A NASA probe, the length of a basketball court, is headed to the tantalizing world Europa.
Planetary scientists are confident this moon of Jupiter harbors a deep ocean. A looming question is whether it hosts the ingredients and conditions to support life. With around 50 close flybys of the planet, the sizable craft — the largest probe NASA has ever built for a planetary science mission — intends to find Europa’s answer.
“It’s perhaps one of the best places beyond Earth to look for life in our solar system,” Cynthia Phillips, a NASA planetary geologist and project staff scientist for the space agency’s Europa Clipper mission, told Mashable.
The mission’s launch opportunity window opens soon, on Oct. 10, where it will blast off from the Kennedy Space Center in Florida. If NASA finds that Europa is a habitable world, a second Europa mission will return, this time landing there to see if it’s inhabited.

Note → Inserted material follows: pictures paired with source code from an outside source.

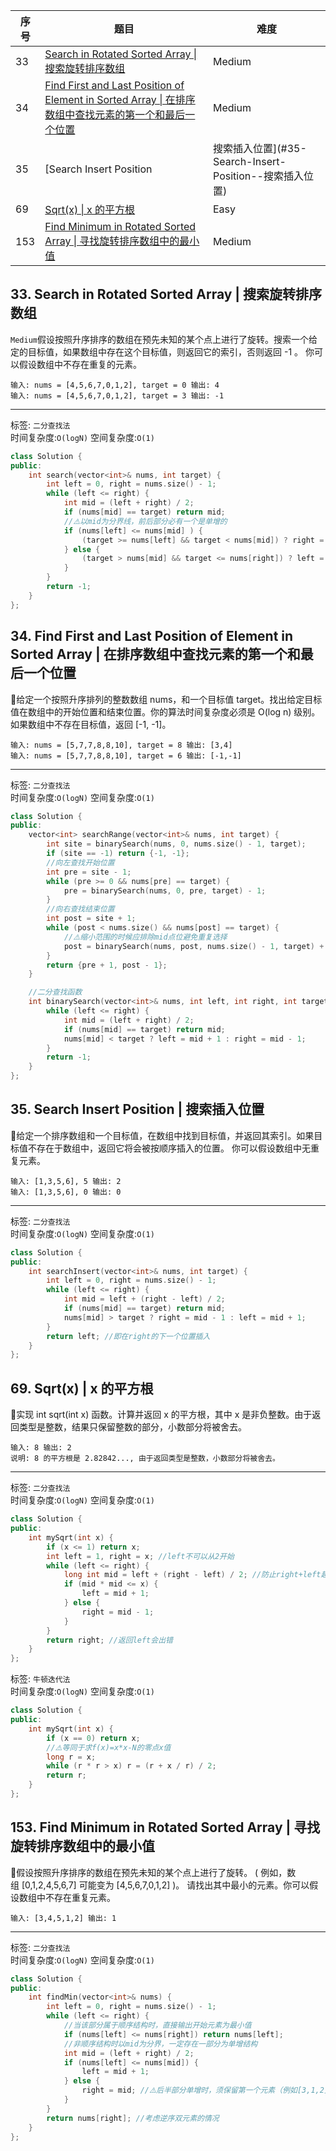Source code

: |序号|题目|难度|
|-|-|-|
|33|[Search in Rotated Sorted Array \| 搜索旋转排序数组](#33-Search-in-Rotated-Sorted-Array--搜索旋转排序数组)|Medium|
|34|[Find First and Last Position of Element in Sorted Array \| 在排序数组中查找元素的第一个和最后一个位置](#34-Find-First-and-Last-Position-of-Element-in-Sorted-Array--在排序数组中查找元素的第一个和最后一个位置)|Medium|
|35|[Search Insert Position | 搜索插入位置](#35-Search-Insert-Position--搜索插入位置)|Easy|
|69|[Sqrt(x) \| x 的平方根](69-Sqrt(x)--x-的平方根)|Easy|
|153|[Find Minimum in Rotated Sorted Array \| 寻找旋转排序数组中的最小值](153-Find-Minimum-in-Rotated-Sorted-Array-寻找旋转排序数组中的最小值)|Medium|

## 33. Search in Rotated Sorted Array | 搜索旋转排序数组
`Medium`假设按照升序排序的数组在预先未知的某个点上进行了旋转。搜索一个给定的目标值，如果数组中存在这个目标值，则返回它的索引，否则返回 -1 。
你可以假设数组中不存在重复的元素。
```
输入: nums = [4,5,6,7,0,1,2], target = 0 输出: 4
输入: nums = [4,5,6,7,0,1,2], target = 3 输出: -1
```
---

标签: `二分查找法`<br>
时间复杂度:`O(logN)` 空间复杂度:`O(1)`
```c++
class Solution {
public:
    int search(vector<int>& nums, int target) {
        int left = 0, right = nums.size() - 1;
        while (left <= right) {
            int mid = (left + right) / 2;
            if (nums[mid] == target) return mid;
            //⚠️以mid为分界线，前后部分必有一个是单增的
            if (nums[left] <= nums[mid] ) {
                (target >= nums[left] && target < nums[mid]) ? right = mid - 1 : left = mid + 1;
            } else {
                (target > nums[mid] && target <= nums[right]) ? left = mid + 1 : right = mid - 1;
            } 
        }
        return -1;
    }
};
```

## 34. Find First and Last Position of Element in Sorted Array | 在排序数组中查找元素的第一个和最后一个位置
🥈给定一个按照升序排列的整数数组 nums，和一个目标值 target。找出给定目标值在数组中的开始位置和结束位置。你的算法时间复杂度必须是 O(log n) 级别。
如果数组中不存在目标值，返回 [-1, -1]。
```
输入: nums = [5,7,7,8,8,10], target = 8 输出: [3,4]
输入: nums = [5,7,7,8,8,10], target = 6 输出: [-1,-1]
```
---
标签: `二分查找法`<br>
时间复杂度:`O(logN)` 空间复杂度:`O(1)`
```c++
class Solution {
public:
    vector<int> searchRange(vector<int>& nums, int target) {
        int site = binarySearch(nums, 0, nums.size() - 1, target);
        if (site == -1) return {-1, -1};
        //向左查找开始位置
        int pre = site - 1; 
        while (pre >= 0 && nums[pre] == target) {
            pre = binarySearch(nums, 0, pre, target) - 1;
        }
        //向右查找结束位置
        int post = site + 1;
        while (post < nums.size() && nums[post] == target) {
            //⚠️缩小范围的时候应排除mid点位避免重复选择
            post = binarySearch(nums, post, nums.size() - 1, target) + 1;
        }
        return {pre + 1, post - 1};
    }

    //二分查找函数
    int binarySearch(vector<int>& nums, int left, int right, int target) {
        while (left <= right) {
            int mid = (left + right) / 2;
            if (nums[mid] == target) return mid;
            nums[mid] < target ? left = mid + 1 : right = mid - 1;
        }
        return -1;
    }
};
```

## 35. Search Insert Position | 搜索插入位置
🥉给定一个排序数组和一个目标值，在数组中找到目标值，并返回其索引。如果目标值不存在于数组中，返回它将会被按顺序插入的位置。
你可以假设数组中无重复元素。
```
输入: [1,3,5,6], 5 输出: 2
输入: [1,3,5,6], 0 输出: 0
```
---

标签: `二分查找法`<br>
时间复杂度:`O(logN)` 空间复杂度:`O(1)`
```c++
class Solution {
public:
    int searchInsert(vector<int>& nums, int target) {
        int left = 0, right = nums.size() - 1;
        while (left <= right) {
            int mid = left + (right - left) / 2;
            if (nums[mid] == target) return mid;
            nums[mid] > target ? right = mid - 1 : left = mid + 1;
        }
        return left; //即在right的下一个位置插入
    }
};
```

## 69. Sqrt(x) | x 的平方根
🥉实现 int sqrt(int x) 函数。计算并返回 x 的平方根，其中 x 是非负整数。由于返回类型是整数，结果只保留整数的部分，小数部分将被舍去。
```
输入: 8 输出: 2
说明: 8 的平方根是 2.82842..., 由于返回类型是整数，小数部分将被舍去。
```     
---

标签: `二分查找法`<br>
时间复杂度:`O(logN)` 空间复杂度:`O(1)`
```c++
class Solution {
public:
    int mySqrt(int x) {
        if (x <= 1) return x;
        int left = 1, right = x; //left不可以从2开始
        while (left <= right) {
            long int mid = left + (right - left) / 2; //防止right+left越界 
            if (mid * mid <= x) {
                left = mid + 1;
            } else {
                right = mid - 1;
            }
        }
        return right; //返回left会出错
    }
};
```

标签: `牛顿迭代法`<br>
时间复杂度:`O(logN)` 空间复杂度:`O(1)`
```c++
class Solution {
public:
    int mySqrt(int x) {
        if (x == 0) return x;
        //⚠️等同于求f(x)=x*x-N的零点x值
        long r = x;
        while (r * r > x) r = (r + x / r) / 2;
        return r;
    }
};
```

## 153. Find Minimum in Rotated Sorted Array | 寻找旋转排序数组中的最小值
🥈假设按照升序排序的数组在预先未知的某个点上进行了旋转。
( 例如，数组 [0,1,2,4,5,6,7] 可能变为 [4,5,6,7,0,1,2] )。
请找出其中最小的元素。你可以假设数组中不存在重复元素。
```
输入: [3,4,5,1,2] 输出: 1
```
---

标签: `二分查找法`<br>
时间复杂度:`O(logN)` 空间复杂度:`O(1)`
```c++
class Solution {
public:
    int findMin(vector<int>& nums) {
        int left = 0, right = nums.size() - 1;
        while (left <= right) {
            //当该部分属于顺序结构时，直接输出开始元素为最小值
            if (nums[left] <= nums[right]) return nums[left];
            //非顺序结构时以mid为分界，一定存在一部分为单增结构
            int mid = (left + right) / 2;
            if (nums[left] <= nums[mid]) {
                left = mid + 1;
            } else {
                right = mid; //⚠️后半部分单增时，须保留第一个元素（例如[3,1,2]）
            }
        }
        return nums[right]; //考虑逆序双元素的情况
    }
};
```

A graphic comparing the size of the Europa Clipper spacecraft to a basketball court.
Credit: NASA
Why the Europa Clipper spacecraft is so big
Europa Clipper, over 100 feet (30.5 meters) long, is big because it needs to generate solar power in deep space. And the Jupiter region only receives three to four percent of the sunlight that Earth receives. Hence the long wings, or arrays.

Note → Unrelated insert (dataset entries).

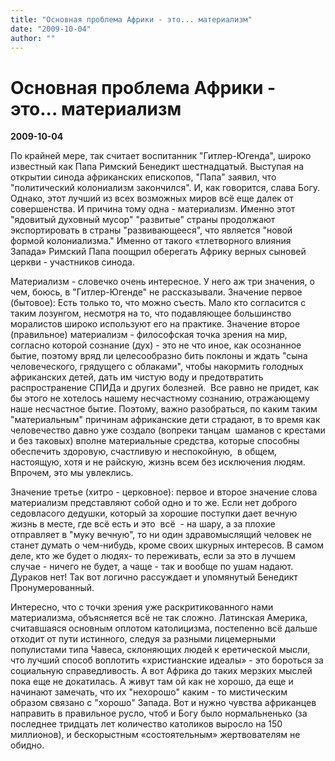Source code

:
```yaml
---
title: "Основная проблема Африки - это... материализм"
date: "2009-10-04"
author: ""
---
```


# Основная проблема Африки - это... материализм

**2009-10-04** 

По крайней мере, так считает воспитанник  "Гитлер-Югенда", широко известный  как Папа Римский Бенедикт шестнадцатый.  Выступая на открытии синода африканских  епископов, "Папа" заявил, что "политический  колониализм закончился". И, как говорится,  слава Богу. Однако, этот лучший из всех  возможных  миров всё еще далек от совершенства.  И причина тому одна - материализм.  Именно этот "ядовитый духовный мусор"  "развитые" страны продолжают экспортировать  в страны "развивающееся", что является  "новой формой колониализма." Именно  от такого «тлетворного влияния Запада»  Римский Папа поощрил оберегать Африку  верных сыновей церкви - участников синода.

Материализм  - словечко очень интересное. У него  аж три значения, о чем, боюсь,  в "Гитлер-Югенде" не рассказывали.  Значение первое (бытовое): Есть только  то, что можно съесть. Мало кто согласится  с таким лозунгом, несмотря на то, что подавляющее  большинство моралистов широко используют  его на практике. Значение второе (правильное)  материализм - философская точка зрения на мир, согласно которой сознание (дух)  - это не что иное, как осознанное бытие,  поэтому вряд ли целесообразно бить поклоны  и  ждать "сына человеческого, грядущего  с облаками", чтобы накормить голодных  африканских детей, дать им чистую воду  и предотвратить распространение СПИДа  и других болезней.  Все равно не придет,  как бы этого не хотелось нашему несчастному  сознанию, отражающему наше несчастное  бытие. Поэтому, важно разобраться, по  каким таким "материальным" причинам  африканские дети страдают,  в то время  как человечество давно уже создало (вопреки  танцам  шаманов с крестами и без таковых)  вполне материальные средства, которые  способны обеспечить здоровую, счастливую  и неспокойную,  в общем, настоящую,  хотя и не райскую, жизнь всем без исключения  людям. Впрочем, это мы увлеклись.

Значение третье (хитро - церковное): первое и второе значение слова  материализм представляют собой  одно и то же. Если нет доброго седовласого  дедушки, который за хорошие поступки  дает вечную жизнь в месте, где всё есть  и это  всё  - на шару, а за плохие отправляет  в "муку вечную", то ни один здравомыслящий  человек не станет думать о чем-нибудь,  кроме своих шкурных интересов. В самом  деле, кто же будет о людях- то переживать,  если за это в лучшем случае - ничего не  будет, а чаще - так и вообще по ушам надают.  Дураков нет! Так вот логично рассуждает  и упомянутый Бенедикт Пронумерованный.

Интересно,  что с точки зрения уже раскритикованного  нами материализма, объясняется всё не  так сложно. Латинская Америка, считавшаяся  основным оплотом католицизма, постепенно  всё дальше отходит от пути истинного,  следуя за разными лицемерными популистами  типа Чавеса, склоняющих людей к еретической  мысли, что лучший способ воплотить «христианские  идеалы» - это бороться за социальную справедливость.  А вот Африка до таких  мерзких мыслей  пока еще не докатилась. А живут там ой  как не хорошо, да еще и начинают замечать,  что их "нехорошо" каким - то мистическим  образом связано с "хорошо" Запада.  Вот и нужно чувства африканцев направить  в правильное русло, чтоб и Богу было  нормальненько (за последнее тридцать  лет количество католиков выросло на 150 миллионов),  и бескорыстным «состоятельным» жертвователям  не обидно.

“You just need these giant solar arrays in order to power all your instruments,” Phillips explained. “We’re talking about a huge expanse of solar arrays.”

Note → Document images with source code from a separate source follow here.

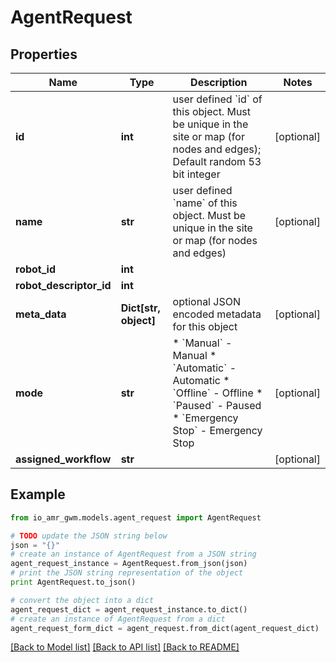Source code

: # AgentRequest


## Properties
Name | Type | Description | Notes
------------ | ------------- | ------------- | -------------
**id** | **int** | user defined &#x60;id&#x60; of this object. Must be unique in the site or map (for nodes and edges); Default random 53 bit integer | [optional] 
**name** | **str** | user defined &#x60;name&#x60; of this object. Must be unique in the site or map (for nodes and edges) | [optional] 
**robot_id** | **int** |  | 
**robot_descriptor_id** | **int** |  | 
**meta_data** | **Dict[str, object]** | optional JSON encoded metadata for this object | [optional] 
**mode** | **str** | * &#x60;Manual&#x60; - Manual * &#x60;Automatic&#x60; - Automatic * &#x60;Offline&#x60; - Offline * &#x60;Paused&#x60; - Paused * &#x60;Emergency Stop&#x60; - Emergency Stop | [optional] 
**assigned_workflow** | **str** |  | [optional] 

## Example

```python
from io_amr_gwm.models.agent_request import AgentRequest

# TODO update the JSON string below
json = "{}"
# create an instance of AgentRequest from a JSON string
agent_request_instance = AgentRequest.from_json(json)
# print the JSON string representation of the object
print AgentRequest.to_json()

# convert the object into a dict
agent_request_dict = agent_request_instance.to_dict()
# create an instance of AgentRequest from a dict
agent_request_form_dict = agent_request.from_dict(agent_request_dict)
```
[[Back to Model list]](../README.md#documentation-for-models) [[Back to API list]](../README.md#documentation-for-api-endpoints) [[Back to README]](../README.md)


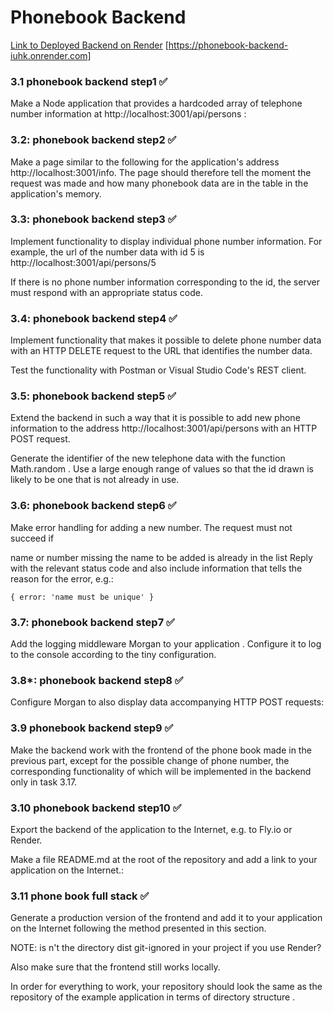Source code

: # Phonebook Backend

[Link to Deployed Backend on Render](https://phonebook-backend-iuhk.onrender.com) [https://phonebook-backend-iuhk.onrender.com]

### 3.1 phonebook backend step1 ✅

Make a Node application that provides a hardcoded array of telephone number information at http://localhost:3001/api/persons :

### 3.2: phonebook backend step2 ✅

Make a page similar to the following for the application's address http://localhost:3001/info. The page should therefore tell the moment the request was made and how many phonebook data are in the table in the application's memory.

### 3.3: phonebook backend step3 ✅

Implement functionality to display individual phone number information. For example, the url of the number data with id 5 is http://localhost:3001/api/persons/5

If there is no phone number information corresponding to the id, the server must respond with an appropriate status code.

### 3.4: phonebook backend step4 ✅

Implement functionality that makes it possible to delete phone number data with an HTTP DELETE request to the URL that identifies the number data.

Test the functionality with Postman or Visual Studio Code's REST client.

### 3.5: phonebook backend step5 ✅

Extend the backend in such a way that it is possible to add new phone information to the address http://localhost:3001/api/persons with an HTTP POST request.

Generate the identifier of the new telephone data with the function Math.random . Use a large enough range of values ​​so that the id drawn is likely to be one that is not already in use.

### 3.6: phonebook backend step6 ✅

Make error handling for adding a new number. The request must not succeed if

name or number missing
the name to be added is already in the list
Reply with the relevant status code and also include information that tells the reason for the error, e.g.:

```
{ error: 'name must be unique' }
```

### 3.7: phonebook backend step7 ✅

Add the logging middleware Morgan to your application . Configure it to log to the console according to the tiny configuration.

### 3.8\*: phonebook backend step8 ✅

Configure Morgan to also display data accompanying HTTP POST requests:

### 3.9 phonebook backend step9 ✅

Make the backend work with the frontend of the phone book made in the previous part, except for the possible change of phone number, the corresponding functionality of which will be implemented in the backend only in task 3.17.

### 3.10 phonebook backend step10 ✅

Export the backend of the application to the Internet, e.g. to Fly.io or Render.

Make a file README.md at the root of the repository and add a link to your application on the Internet.:

### 3.11 phone book full stack ✅

Generate a production version of the frontend and add it to your application on the Internet following the method presented in this section.

NOTE: is n't the directory dist git-ignored in your project if you use Render?

Also make sure that the frontend still works locally.

In order for everything to work, your repository should look the same as the repository of the example application in terms of directory structure .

Capturing loads of the distant sunlight will create some 700 watts of electricity, which is “about what a small microwave oven or a coffee maker needs to operate,” NASA explains. But the craft also carries batteries to help power a host of moon-sleuthing instruments.
“I’m really excited about this payload that we’re bringing to Europa,” Phillips said.
“I’m really excited about this payload that we’re bringing to Europa.”
An ice-penetrating radar will look beneath the moon’s icy, cracked crust. It will see how this icy subsurface is composed, and possibly, possibly, detect where the ice meets the ocean. (Europa’s ice shell is likely some 10 to 15 miles, or 15 to 25 kilometers, thick.) This radar could detect about half a mile deep, or it could be much more — that depends on how fractured the ice is and the purity of the ice (a fractured subsurface, for example, means the radar signal will bounce around more, as opposed to penetrating down). There’s potential, however, that the radar will infiltrate a whopping 19 miles (30 kilometers) down.
One of Europa Clipper’s wings extended at the Kennedy Space Center in Florida.
Credit: NASA
The Europa Clipper’s SUrface Dust Analyzer, or SUDA, which will scoop up particles blasted into space around the moon.
Credit: NASA / CU Boulder / Glenn Asakawa
In addition to a suite of specialized cameras, Europa Clipper also carries an instrument called the SUrface Dust Analyzer, or SUDA, that will literally sample particles of Europa that have been ejected into space by tiny meteorites. “Micrometeorites constantly blast fragments of Europa’s surface into space,” NASA explains. “The ejecta are individually small, but scientists estimate that half a ton (about 500 kilograms) of Europa’s surface material floats above the moon at all times.”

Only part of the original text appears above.